The ingestion receives the basket.item-approved event that is an event respecting cloudevent standard envelope, coming over HTTP protocol using ApiGateway.
private static readonly sqsRequestTemplate = `Action=SendMessage&MessageBody={
"data" : $util.urlEncode($input.body),
#foreach($param in $input.params().header.keySet())
"$param": "$util.escapeJavaScript($input.params().header.get($param))" #if($foreach.hasNext),#end
#end
}`
The order DDB stream lambda sends multiple versions of order.placed to an SNS topic.
Product System
The product system is a subscriber of the order system, listening to order.placed events using a SQS queue. the SQS is configured with RawMessageDelivery at SNS subscription level. this helps to avoid the message being wrapped in an SNS envelope. ( AWS RawMessageDelivery Documentation )
ordersTopic.addSubscription(new SqsSubscription(productsQueue, {
rawMessageDelivery: true,
filterPolicyWithMessageBody: {
source: FilterOrPolicy.filter(SubscriptionFilter.stringFilter({
allowlist: [
'ecommerce.orders.service'
],
})),
type: FilterOrPolicy.filter(SubscriptionFilter.stringFilter({
allowlist: [
'order.placed'
],
})),
dataversion: FilterOrPolicy.filter(SubscriptionFilter.stringFilter({
allowlist: [
'v1.0'
],
})),
}
}))
The product system listens to v1.0 of order.placed event, so if any new version of order.placed will be introduced, this will not impact or introduce duplicated reception in product system.
The snippet shows the code adapter to retrieve the envelope from SQS event model.
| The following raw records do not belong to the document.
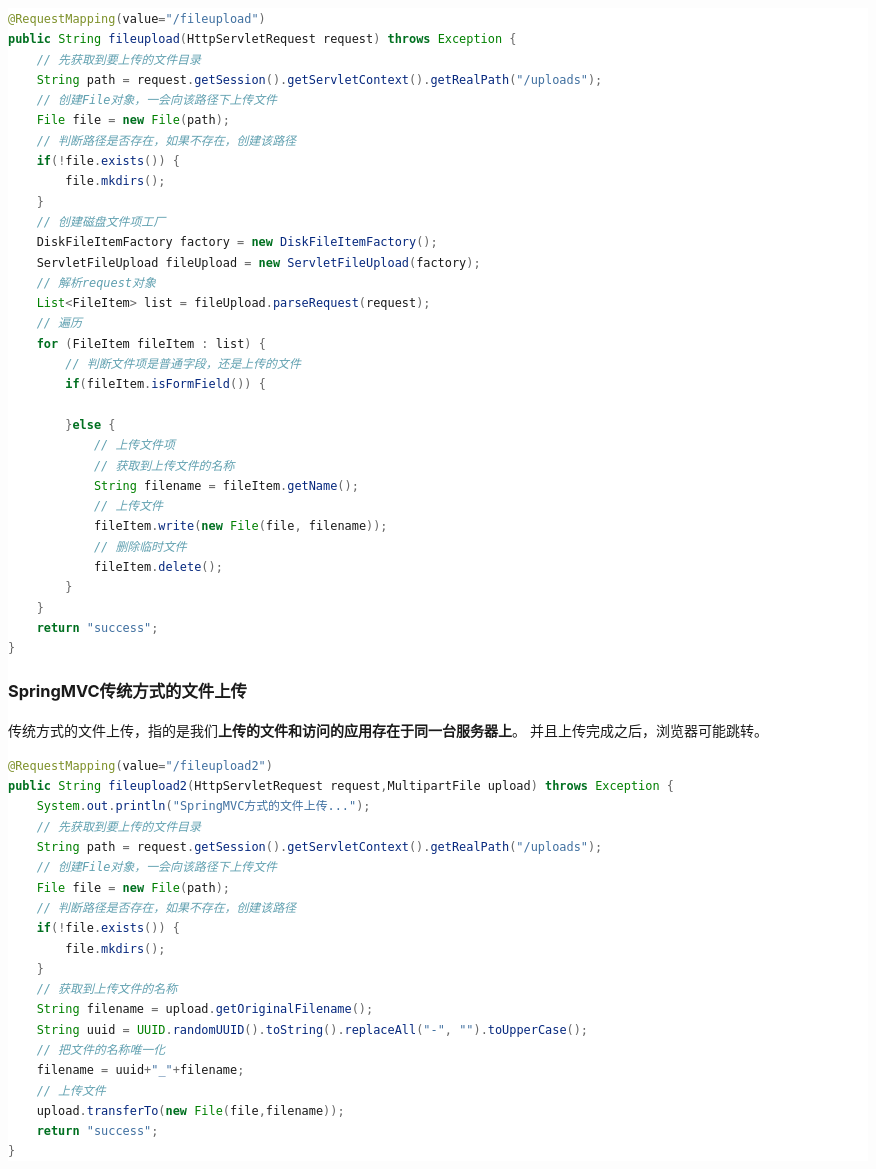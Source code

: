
 ```java
@RequestMapping(value="/fileupload")    
public String fileupload(HttpServletRequest request) throws Exception {        
    // 先获取到要上传的文件目录        
    String path = request.getSession().getServletContext().getRealPath("/uploads");        
    // 创建File对象，一会向该路径下上传文件        
    File file = new File(path);        
    // 判断路径是否存在，如果不存在，创建该路径        
    if(!file.exists()) {            
        file.mkdirs();        
    }        
    // 创建磁盘文件项工厂        
    DiskFileItemFactory factory = new DiskFileItemFactory();        
    ServletFileUpload fileUpload = new ServletFileUpload(factory);        
    // 解析request对象        
    List<FileItem> list = fileUpload.parseRequest(request);        
    // 遍历        
    for (FileItem fileItem : list) {            
        // 判断文件项是普通字段，还是上传的文件            
        if(fileItem.isFormField()) {                            

        }else {                
            // 上传文件项
            // 获取到上传文件的名称                
            String filename = fileItem.getName();               
            // 上传文件                
            fileItem.write(new File(file, filename));                
            // 删除临时文件                
            fileItem.delete();            
        }        
    }                
    return "success";    
}
```





### SpringMVC传统方式的文件上传

传统方式的文件上传，指的是我们**上传的文件和访问的应用存在于同一台服务器上**。 并且上传完成之后，浏览器可能跳转。 

```java
@RequestMapping(value="/fileupload2")    
public String fileupload2(HttpServletRequest request,MultipartFile upload) throws Exception {        
    System.out.println("SpringMVC方式的文件上传...");        
    // 先获取到要上传的文件目录        
    String path = request.getSession().getServletContext().getRealPath("/uploads");        
    // 创建File对象，一会向该路径下上传文件        
    File file = new File(path);        
    // 判断路径是否存在，如果不存在，创建该路径        
    if(!file.exists()) {            
        file.mkdirs();        
    }        
    // 获取到上传文件的名称        
    String filename = upload.getOriginalFilename();        
    String uuid = UUID.randomUUID().toString().replaceAll("-", "").toUpperCase();        
    // 把文件的名称唯一化        
    filename = uuid+"_"+filename;        
    // 上传文件        
    upload.transferTo(new File(file,filename));        
    return "success";    
}
```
import { EventBridgeEvent, SNSEvent, SQSEvent } from "aws-lambda";
import { EventModel } from "../models/cloud-event";
type EventType = SQSEvent | SNSEvent | EventBridgeEvent<string, any> | EventModel<any, any> | any;
const getEvent = <T,U>(
event: EventType
): EventModel<T,U> | Record<string, any> | null => {
...
if( event.Records[0].eventSource == "aws:sqs" )
return JSON.parse(event.Records[0].body);
...
return null;
}
export const DeSerialize = <T,U>(
event: EventType
):EventModel<T,U> | Record<string, any> | null => {
const evt = getEvent<T,U>(event);
console.log({
...evt,
recipient: process.env.SOURCE,
});
return evt;
}
Shipment System
The shipment system listens to all order.placed, confirmed, and cancelled events, and listens to v2.0 of events.
ordersTopic.addSubscription(new SqsSubscription(productsQueue, {
rawMessageDelivery: true,
filterPolicyWithMessageBody: {
source: FilterOrPolicy.filter(SubscriptionFilter.stringFilter({
allowlist: [
'ecommerce.orders.service'
],
})),
type: FilterOrPolicy.filter(SubscriptionFilter.stringFilter({
allowlist: [
'order.placed',
'order.cancelled',
'order.confirmed'
],
})),
dataversion: FilterOrPolicy.filter(SubscriptionFilter.stringFilter({
allowlist: [
'v2.0'
],
})),
}
}))
Notification System
The shipment service sends the events to an event bridge bus, and the Notification system listens to the shipment service using an event bridge rule.
new Rule(this, 'rule', {
eventBus: shipmentEventBus,
eventPattern: {
detail: {
type: ['order.shipped'],
source: ['ecommerce.shipment.service'],
dataversion: ['v1.0']
}
},
targets: [
new targets.SqsQueue(notificationQueue, {
deadLetterQueue: dlq,
message: RuleTargetInput.fromEventPath('$.detail'),
}),
]
});
Producing Events
The producers of events use a helper method to generate the events, the method will generate an Event Id, Idempotency key , correlation Id, sequence id, and accepts the event type , event payload, version, and causation id as parameters.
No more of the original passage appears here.